Nel 1988, la Facoltà di Scienze forestali ed ambientali dell’Università di Padova gli conferì la laurea honoris causa e in quell’occasione tenne una lectio magistralis da cui possiamo estrapolare queste parole:
“Ero ragazzo quando spalancai gli occhi sulla natura. Allora, sulla nostra terra dell’Altipiano, era da poco passata la Grande Guerra; le case dei paesi e delle contrade erano macerie di macerie. I prati, i pascoli, i seminativi erano intersecati da centinaia di chilometri di trincee e camminamenti, coperti da grovigli di reticolati, sconvolti da milioni di buche di granate, avvelenati dal gas. I boschi, i nostri boschi di proprietà collettiva che coprivano una superficie di quasi ventimila ettari, e dei quali andavamo orgogliosi per le loro bellezza e per la ricchezza che sapevano dare, erano stati completamente distrutti sul 35 per cento del soprassuolo; il 50 per cento era stato seriamente danneggiato e solo il rimanente 15 per cento era rimasto come si trovava all’inizio del 1915”

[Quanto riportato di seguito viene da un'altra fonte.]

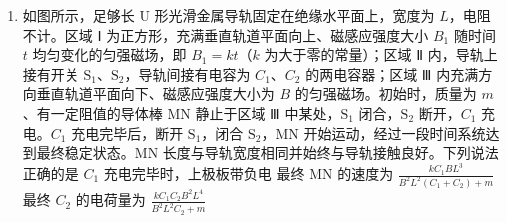 \documentclass[\gkver]{gaokaozhenti}
\begin{document}
\begin{enumerate}
{\[ v'\Delta t_{2} = v\Delta t_{2} + \frac{1}{2}a(\Delta t_{2})^{2} \]

解得 $\Delta t_{2} = 2t_{0}$

所以 $5t_{0}$ 时刻发生第三次碰撞，第三次碰前瞬间 M 的速度为 $v' = 2v$，N 的速度为 $v'' = v + a\Delta t_{2} = 3v$

对比选项中图像可知 AD 正确，BC 错误。

故选 AD。
}

\item
如图所示，足够长 U 形光滑金属导轨固定在绝缘水平面上，宽度为 $L$，电阻不计。区域 Ⅰ 为正方形，充满垂直轨道平面向上、磁感应强度大小 $B_{1}$ 随时间 $t$ 均匀变化的匀强磁场，即 $B_{1} = kt$（$k$ 为大于零的常量）；区域 Ⅱ 内，导轨上接有开关 $\text{S}_{1}$、$\text{S}_{2}$，导轨间接有电容为 $C_{1}$、$C_{2}$ 的两电容器；区域 Ⅲ 内充满方向垂直轨道平面向下、磁感应强度大小为 $B$ 的匀强磁场。初始时，质量为 $m$、有一定阻值的导体棒 MN 静止于区域 Ⅲ 中某处，$\text{S}_{1}$ 闭合，$\text{S}_{2}$ 断开，$C_{1}$ 充电。$C_{1}$ 充电完毕后，断开 $\text{S}_{1}$，闭合 $\text{S}_{2}$，MN 开始运动，经过一段时间系统达到最终稳定状态。MN 长度与导轨宽度相同并始终与导轨接触良好。下列说法正确的是 
\onepicture[w=6.12cm]{}
{$C_{1}$ 充电完毕时，上极板带负电}
{最终 MN 的速度为 $\frac{kC_{1}BL^{3}}{B^{2}L^{2}(C_{1} + C_{2}) + m}$}
{最终 $C_{2}$ 的电荷量为 $\frac{kC_{1}C_{2}B^{2}L^{4}}{B^{2}L^{2}C_{2} + m}$}
\end{enumerate}
\end{document}
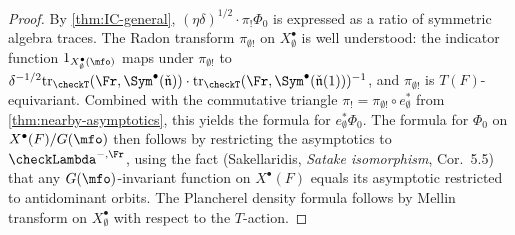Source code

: \begin{proof}
  By \cref{thm:IC-general}, \( (\eta\delta)^{1/2} \cdot \pi_!\Phi_0 \) is expressed as a ratio
  of symmetric algebra traces. The Radon transform \( \pi_{\emptyset!} \) on
  \( X_\emptyset^\bullet \) is well understood: the indicator function
  \( 1_{X_\emptyset^\bullet(\mfo)} \) maps under \( \pi_{\emptyset!} \) to
  \( \delta^{-1/2} \mathrm{tr}_{\checkT}(\Fr, \Sym^\bullet(\check{\mathfrak{n}}))
  \cdot \mathrm{tr}_{\checkT}(\Fr, \Sym^\bullet(\check{\mathfrak{n}}(1)))^{-1} \),
  and \( \pi_{\emptyset!} \) is \( T(F) \)-equivariant.
  Combined with the commutative triangle
  \( \pi_! = \pi_{\emptyset!} \circ e_\emptyset^* \) from \cref{thm:nearby-asymptotics},
  this yields the formula for \( e_\emptyset^*\Phi_0 \).
  The formula for \( \Phi_0 \) on \( X^\bullet(F)/G(\mfo) \) then follows by
  restricting the asymptotics to \( \checkLambda^{-,\Fr} \), using the fact
  (Sakellaridis, \textit{Satake isomorphism}, Cor.~5.5) that any \( G(\mfo) \)-invariant
  function on \( X^\bullet(F) \) equals its asymptotic restricted to antidominant orbits.
  The Plancherel density formula follows by Mellin transform on \( X_\emptyset^\bullet \)
  with respect to the \( T \)-action.
\end{proof}

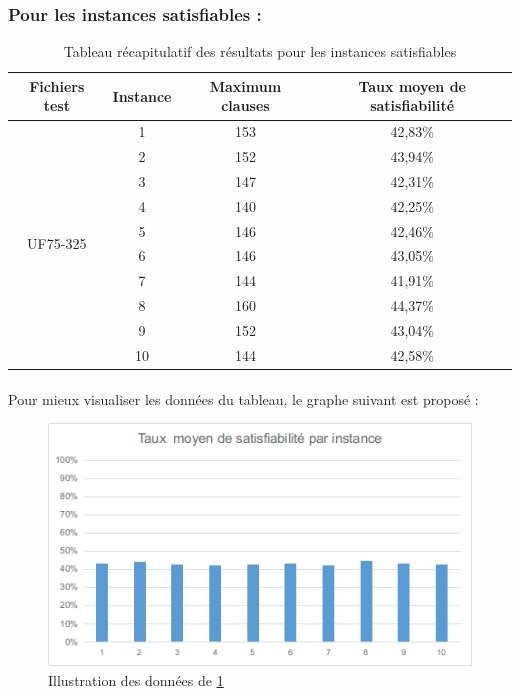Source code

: \subsubsection{Pour les instances satisfiables :}
\begin{table}[H]
	\centering
	\label{table:Tab_BFS_Sat}
	\begin{tabular}{|c|c|c|c|}
		\hline
		Fichiers test              & Instance & Maximum clauses & Taux  moyen de satisfiabilité \\ \hline
		\multirow{10}{*}{UF75-325} & 1        & 153             & 42,83\%                       \\ \cline{2-4} 
		& 2        & 152             & 43,94\%                       \\ \cline{2-4} 
		& 3        & 147             & 42,31\%                       \\ \cline{2-4} 
		& 4        & 140             & 42,25\%                       \\ \cline{2-4} 
		& 5        & 146             & 42,46\%                       \\ \cline{2-4} 
		& 6        & 146             & 43,05\%                       \\ \cline{2-4} 
		& 7        & 144             & 41,91\%                       \\ \cline{2-4} 
		& 8        & 160             & 44,37\%                       \\ \cline{2-4} 
		& 9        & 152             & 43,04\%                       \\ \cline{2-4} 
		& 10       & 144             & 42,58\%                       \\ \hline
	\end{tabular}
	\caption{Tableau récapitulatif des résultats pour les instances satisfiables}
\end{table}
\newpage
\paragraph{}Pour mieux visualiser les données du tableau, le graphe suivant est proposé :\\

\begin{figure}[H]
	\includegraphics[width=\textwidth]{images/BFSUF75Graph.png}
	\caption{Illustration des données de \ref{table:Tab_BFS_Sat}}
\end{figure}

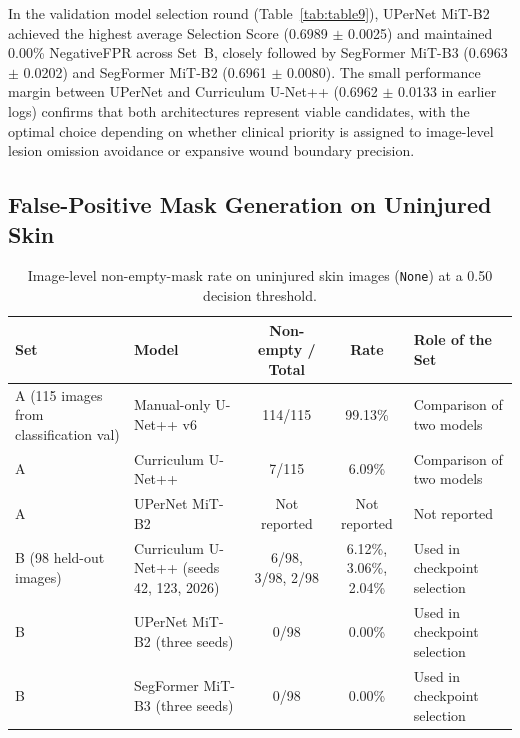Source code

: \documentclass[11pt,a4paper]{article}
\begin{document}
In the validation model selection round (Table~\ref{tab:table9}), UPerNet MiT-B2 achieved the highest average Selection Score (0.6989 $\pm$ 0.0025) and maintained 0.00\% NegativeFPR across Set~B, closely followed by SegFormer MiT-B3 (0.6963 $\pm$ 0.0202) and SegFormer MiT-B2 (0.6961 $\pm$ 0.0080). The small performance margin between UPerNet and Curriculum U-Net++ (0.6962 $\pm$ 0.0133 in earlier logs) confirms that both architectures represent viable candidates, with the optimal choice depending on whether clinical priority is assigned to image-level lesion omission avoidance or expansive wound boundary precision.

\subsection{False-Positive Mask Generation on Uninjured Skin}

\begin{table}[H]
\centering
\caption{Image-level non-empty-mask rate on uninjured skin images (\texttt{None}) at a 0.50 decision threshold.}
\label{tab:table10}
\small
\begin{tabularx}{\textwidth}{>{\raggedright\arraybackslash}p{2.2cm} >{\raggedright\arraybackslash}p{2.6cm} c c X}
\textbf{Set} & \textbf{Model} & \textbf{Non-empty / Total} & \textbf{Rate} & \textbf{Role of the Set} \\
\midrule
A (115 images from classification val) & Manual-only U-Net++ v6       & 114/115 & 99.13\% & Comparison of two models \\
A & Curriculum U-Net++           & 7/115   & 6.09\%  & Comparison of two models \\
A & UPerNet MiT-B2               & Not reported & Not reported & Not reported \\
\midrule
B (98 held-out images) & Curriculum U-Net++ (seeds 42, 123, 2026) & 6/98, 3/98, 2/98 & 6.12\%, 3.06\%, 2.04\% & Used in checkpoint selection \\
B & UPerNet MiT-B2 (three seeds) & 0/98    & 0.00\%  & Used in checkpoint selection \\
B & SegFormer MiT-B3 (three seeds)& 0/98   & 0.00\%  & Used in checkpoint selection \\
\bottomrule
\end{tabularx}
\end{table}
\end{document}
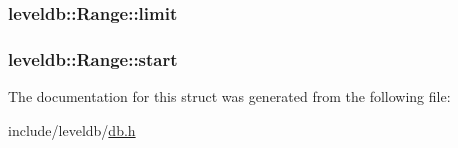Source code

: \subsubsection[{limit}]{ leveldb\+::\+Range\+::limit}\label{structleveldb_1_1_range_a9c45c46ac20a1c86c265f1f9c35d6632}
\hypertarget{structleveldb_1_1_range_ad80a55e20eb7d864d497e8f94953c00d}{}
\subsubsection[{start}]{ leveldb\+::\+Range\+::start}\label{structleveldb_1_1_range_ad80a55e20eb7d864d497e8f94953c00d}


The documentation for this struct was generated from the following file\+:\begin{DoxyCompactItemize}
\item 
include/leveldb/\hyperlink{db_8h}{db.\+h}\end{DoxyCompactItemize}
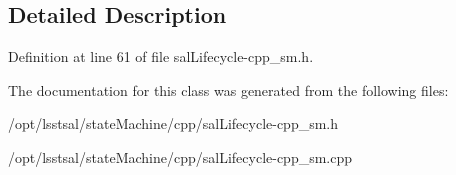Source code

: \subsection{Detailed Description}


Definition at line 61 of file sal\-Lifecycle-\/cpp\-\_\-sm.\-h.



The documentation for this class was generated from the following files\-:\begin{DoxyCompactItemize}
\item 
/opt/lsstsal/state\-Machine/cpp/sal\-Lifecycle-\/cpp\-\_\-sm.\-h\item 
/opt/lsstsal/state\-Machine/cpp/sal\-Lifecycle-\/cpp\-\_\-sm.\-cpp\end{DoxyCompactItemize}
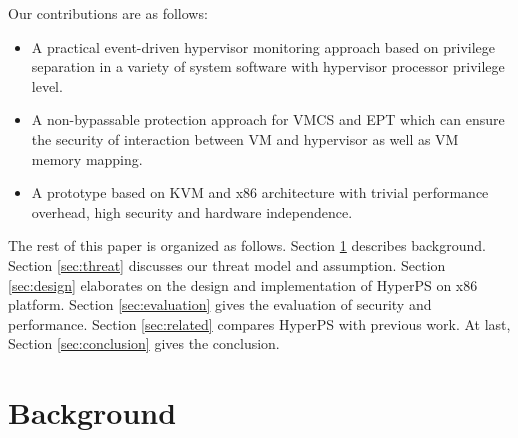 \documentclass[conference]{IEEEtran}
\begin{document}
Our contributions are as follows:
\begin{itemize}

\item{A practical event-driven hypervisor monitoring approach based on privilege separation in a variety of system software with hypervisor processor privilege level.}%
\item{A non-bypassable protection approach for VMCS and EPT which can ensure the security of interaction between VM and hypervisor as well as VM memory mapping.}
\item{A prototype based on KVM and x86 architecture with trivial performance overhead, high security and hardware independence.}%
\end{itemize}

The rest of this paper is organized as follows. Section \ref{background} describes background. Section \ref{sec:threat} discusses our threat model and assumption. Section \ref{sec:design} elaborates on the design and implementation of HyperPS on x86 platform. Section \ref{sec:evaluation} gives the evaluation of security and performance. Section \ref{sec:related} compares HyperPS with previous work. At last, Section \ref{sec:conclusion} gives the conclusion.

%
%
%
%
%


\section{Background}\label{background}
\end{document}
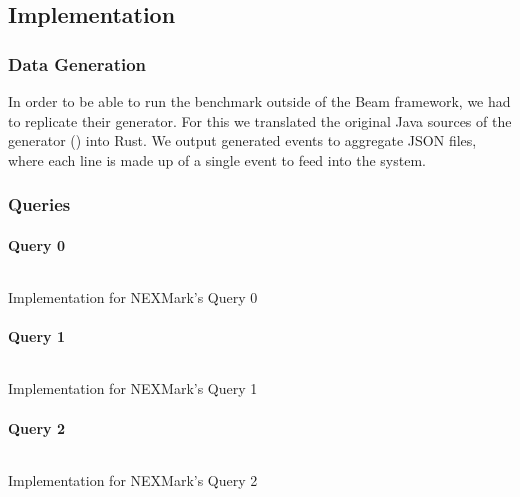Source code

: 
\subsection{Implementation}
\subsubsection{Data Generation}
In order to be able to run the benchmark outside of the Beam framework, we had to replicate their generator. For this we translated the original Java sources of the generator () into Rust. We output generated events to aggregate JSON files, where each line is made up of a single event to feed into the system. \\

\subsubsection{Queries}
\paragraph{Query 0}
\begin{listing}[H]
  \inputminted[firstline=404,lastline=404]{rust}{benchmarks/src/nexmark.rs}
  \caption{Implementation for NEXMark's Query 0}
  \label{lst:nexmark-query0}
\end{listing}

\paragraph{Query 1}
\begin{listing}[H]
  \inputminted[firstline=424,lastline=426]{rust}{benchmarks/src/nexmark.rs}
  \caption{Implementation for NEXMark's Query 1}
  \label{lst:nexmark-query1}
\end{listing}

\paragraph{Query 2}
\begin{listing}[H]
  \inputminted[firstline=447,lastline=450]{rust}{benchmarks/src/nexmark.rs}
  \caption{Implementation for NEXMark's Query 2}
  \label{lst:nexmark-query2}
\end{listing}

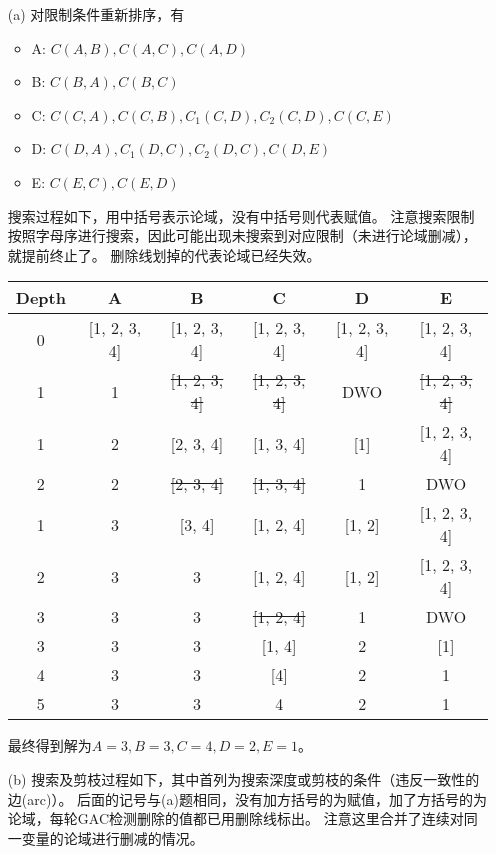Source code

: \documentclass[a4paper, 11pt]{article}
\begin{document}
\begin{answer}
\begin{itemize}
\item [(a)] 对限制条件重新排序，有
\begin{itemize}
    \item A: $C(A,B),C(A,C),C(A,D)$
    \item B: $C(B,A),C(B,C)$
    \item C: $C(C,A),C(C,B),C_1(C,D),C_2(C,D),C(C,E)$
    \item D: $C(D,A),C_1(D,C),C_2(D,C),C(D,E)$
    \item E: $C(E,C),C(E,D)$
\end{itemize}
搜索过程如下，用中括号表示论域，没有中括号则代表赋值。
注意搜索限制按照字母序进行搜索，因此可能出现未搜索到对应限制（未进行论域删减），就提前终止了。
删除线划掉的代表论域已经失效。

\begin{longtable}{|c|c|c|c|c|c|}\hline
    Depth & A & B & C & D & E \\\hline
    0 & [1, 2, 3, 4] & [1, 2, 3, 4] & [1, 2, 3, 4] & [1, 2, 3, 4] & [1, 2, 3, 4]\\\hline
    1 & 1 & \sout{[1, 2, 3, 4]} & \sout{[1, 2, 3, 4]} & DWO & \sout{[1, 2, 3, 4]}\\ \hline
    1 & 2 & [2, 3, 4] & [1, 3, 4] & [1] & [1, 2, 3, 4]\\ \hline
    2 & 2 & \sout{[2, 3, 4]} & \sout{[1, 3, 4]} & 1 & DWO\\ \hline
    1 & 3 & [3, 4] & [1, 2, 4] & [1, 2] & [1, 2, 3, 4]\\ \hline
    2 & 3 & 3 & [1, 2, 4] & [1, 2] & [1, 2, 3, 4]\\ \hline
    3 & 3 & 3 & \sout{[1, 2, 4]} & 1 & DWO\\ \hline
    3 & 3 & 3 & [1, 4] & 2 & [1]\\ \hline
    4 & 3 & 3 & [4] & 2 & 1\\ \hline
    5 & 3 & 3 & 4 & 2 & 1\\ \hline
\end{longtable}

最终得到解为$A=3,B=3,C=4,D=2,E=1$。
\item [(b)]
搜索及剪枝过程如下，其中首列为搜索深度或剪枝的条件（违反一致性的边(arc)）。
后面的记号与(a)题相同，没有加方括号的为赋值，加了方括号的为论域，每轮GAC检测删除的值都已用删除线标出。
注意这里合并了连续对同一变量的论域进行删减的情况。


\end{itemize}
\end{answer}
\end{document}
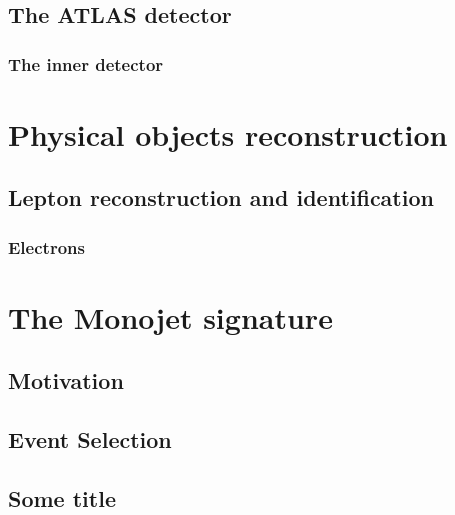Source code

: \documentclass[10pt,twoside,cucitura,classica,english,openany]{toptesi}
\begin{document}
\section{The ATLAS detector}
\label{sec:atlas-detector}

\subsection{The inner detector}
\label{sec:inner-detector}



\chapter{Physical objects reconstruction}
\label{cha:phys-objects-reconst}

\section{Lepton reconstruction and identification}
\label{sec:lept-reconstr-ident}



\subsection{Electrons}
\label{sec:electrons}



\chapter{The Monojet signature}
\label{cha:monojet-signature}

\section{Motivation}
\label{sec:motivation}



\section{Event Selection}
\label{sec:event-selection}



\begin{appendices}
  \chapter{Some title}
\end{appendices}

 \printbibliography
\end{document}
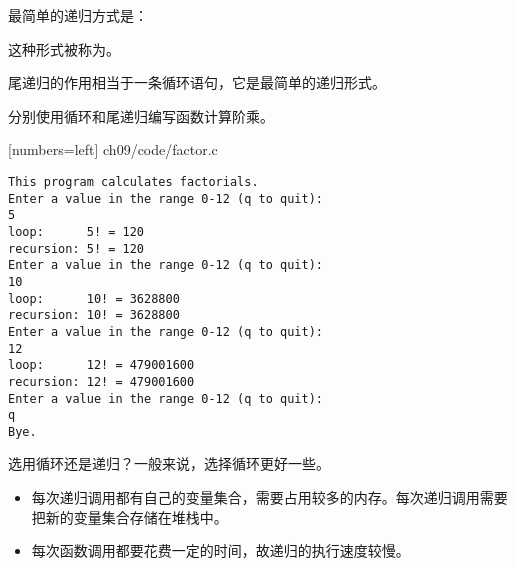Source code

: \begin{frame}[fragile]
最简单的递归方式是：\vspace{.1in}

\vspace{.1in} 

这种形式被称为。\vspace{.1in}

尾递归的作用相当于一条循环语句，它是最简单的递归形式。
\end{frame}

\begin{frame}[fragile]
\begin{biancheng}
  分别使用循环和尾递归编写函数计算阶乘。
\end{biancheng}
\end{frame}

\begin{frame}
  
  [numbers=left]
  {ch09/code/factor.c}
\end{frame}


\begin{frame}
\begin{lstlisting}
This program calculates factorials.
Enter a value in the range 0-12 (q to quit):
5
loop:      5! = 120
recursion: 5! = 120
Enter a value in the range 0-12 (q to quit):
10
loop:      10! = 3628800
recursion: 10! = 3628800
Enter a value in the range 0-12 (q to quit):
12
loop:      12! = 479001600
recursion: 12! = 479001600
Enter a value in the range 0-12 (q to quit):
q
Bye.
\end{lstlisting}
\end{frame}

\begin{frame}[fragile]
{\Large 选用循环还是递归？}\pause 一般来说，选择循环更好一些。
\pause
\vspace{0.1in}

\begin{itemize}
\item 每次递归调用都有自己的变量集合，需要占用较多的内存。每次递归调用需要把新的变量集合存储在堆栈中。\\[0.1in]
\item 每次函数调用都要花费一定的时间，故递归的执行速度较慢。
\end{itemize}
\end{frame}

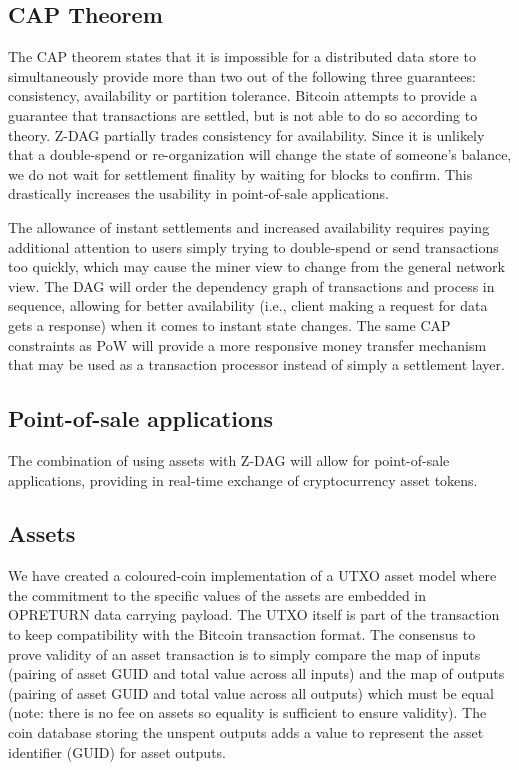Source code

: \documentclass[peerreview]{ieeesyscoin}
\begin{document}
\subsection{CAP Theorem}
The CAP theorem \cite{Bre12} states that it is impossible for a distributed data store to simultaneously provide more than two out of the following three guarantees: consistency, availability or partition tolerance. Bitcoin attempts to provide a guarantee that transactions are settled, but is not able to do so according to theory. Z-DAG partially trades consistency for availability. Since it is unlikely that a double-spend or re-organization will change the state of someone’s balance, we do not wait for settlement finality by waiting for blocks to confirm. This drastically increases the usability in point-of-sale applications.

The allowance of instant settlements and increased availability requires paying additional attention to users simply trying to double-spend or send transactions too quickly, which may cause the miner view to change from the general network view. The DAG will order the dependency graph of transactions and process in sequence, allowing for better availability (i.e., client making a request for data gets a response) when it comes to instant state changes. The same CAP constraints as PoW will provide a more responsive money transfer mechanism that may be used as a transaction processor instead of simply a settlement layer.

\subsection{Point-of-sale applications}
The combination of using assets with Z-DAG will allow for point-of-sale applications, providing in real-time exchange of cryptocurrency asset tokens.

\subsection{Assets}
We have created a coloured-coin implementation of a UTXO asset model where the commitment to the specific values of the assets are embedded in OPRETURN data carrying payload. The UTXO itself is part of the transaction to keep compatibility with the Bitcoin transaction format. The consensus to prove validity of an asset transaction is to simply compare the map of inputs (pairing of asset GUID and total value across all inputs) and the map of outputs (pairing of asset GUID and total value across all outputs) which must be equal (note: there is no fee on assets so equality is sufficient to ensure validity). The coin database storing the unspent outputs adds a value to represent the asset identifier (GUID) for asset outputs.
\end{document}
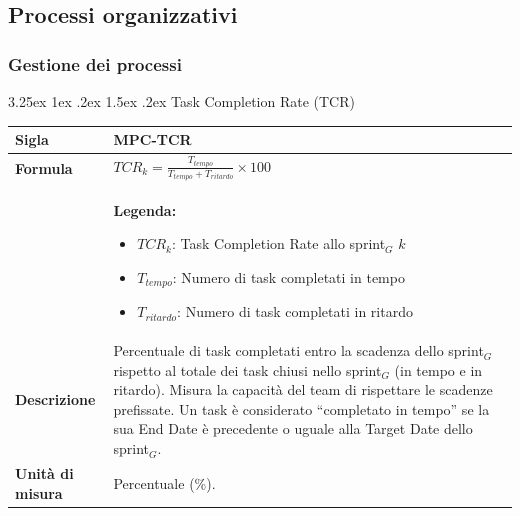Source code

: \documentclass[a4paper, 10pt]{article}
\makeatletter
\renewcommand\paragraph{\@startsection{paragraph}{4}{\z@}%
  {3.25ex \@plus1ex \@minus .2ex}%
  {1.5ex \@plus .2ex}%
  {\normalfont\normalsize\bfseries}}
\makeatother
\begin{document}
\vspace{1cm}

\subsection{Processi organizzativi}

\subsubsection{Gestione dei processi}


\vspace{1cm}


\vspace{1cm}

\paragraph{Task Completion Rate (TCR)}
\mbox{} \\
\noindent
\begin{minipage}{\textwidth}
    \begin{tabularx}{\textwidth}{|>{\columncolor{bluBitless!10}\bfseries}p{3.5cm}|X|}
        \hline
        Sigla & MPC-TCR \\ \hline
        Formula &
        \textit{$TCR_{k} = \frac{T_{tempo}}{T_{tempo} + T_{ritardo}} \times 100$} \vspace{2mm} \\
        & \small \textbf{Legenda:}
        \begin{itemize}
            \item $TCR_{k}$: Task Completion Rate allo sprint$_G$ $k$
            \item $T_{tempo}$: Numero di task completati in tempo
            \item $T_{ritardo}$: Numero di task completati in ritardo
        \end{itemize} \\ \hline
        Descrizione & Percentuale di task completati entro la scadenza dello sprint$_G$ rispetto al totale dei task chiusi nello sprint$_G$ (in tempo e in ritardo). Misura la capacità del team di rispettare le scadenze prefissate. Un task è considerato ``completato in tempo'' se la sua End Date è precedente o uguale alla Target Date dello sprint$_G$. \\ \hline
        Unità di misura & Percentuale (\%). \\ \hline
    \end{tabularx}
\end{minipage}
\end{document}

Il racconto di Rigoni Stern passa poi alla descrizione dei tentativi, più o meno riusciti, di rimboschimento di quei luoghi e che si sono susseguiti dagli anni venti fino allo scoppio della Seconda Guerra Mondiale.
Parla delle malattie che hanno colpito gli alberi superstiti, dei danni compiuti dai ghiri e dalla lotta epica per cacciarli e arriva a descrivere quelli che per lui erano i nuovi pericoli per i boschi:
Il paesaggio stesso delle foreste alpine sta cambiando: l’abbandono delle coltivazioni e l’urbanizzazione malgestita sono sotto gli occhi di tutti.
Per ogni presenza umana nell’ambiente di montagna che non sia per lavoro, studio o sorveglianza, bisognerebbe fermare gli automezzi dove arrivano i servizi pubblici. Poi tutti a piedi: chi ha passione vera camminerà, gli altri si fermeranno al bordo del bosco, che è sì il bene di tutti ma non da tutti.
Il bosco. Cattedrale del creato: le luci che filtrano dall’alto, i fruscii, i suoni, gli odori, i colori sono mezzi per far diventare preghiera le tue sensazioni da offrire senza parole a un dio che non si sa. Forse da qui sono nati per la prima volta nell’uomo l’idea, il pensiero, la riflessione.
L’intero testo della lectio magistralis è possibile leggerlo in appendice al  libro che è considerato il testamento letterario di Mario Rigoni Stern: Le vite dell’Altipiano, racconti di uomini, boschi e animali, pubblicato sempre da Einaudi nel 2008, l’anno della sua morte.
Forse consapevole che la sua vita stava volgendo al termine ha voluto raccogliere i migliori racconti pubblicati in tanti anni di scrittura e in tanti libri.
I racconti che formano questa raccolta sono suddivisi in tre grossi capitoli: Storie naturali, Storie di animali e Storie dell’Altipiano, possiamo trovare brani tratti da Sentieri sotto la neve, Uomini, boschi e api, Tra due guerre e altre storie, Arboreto salvatico, Amore di confine.
Tutti libri preziosi che andrebbero letti e riletti o magari regalati per le prossime festività.
Il prossimo anno il nostro CRAL ha scelto come argomento sul quale impegnarsi il  rapporto con l’ambiente che ci circonda, tante saranno le iniziative che verranno organizzate e, posso dirlo con certezza, un compagno di viaggio come Mario Rigoni Stern potrebbe davvero darci una grossa mano.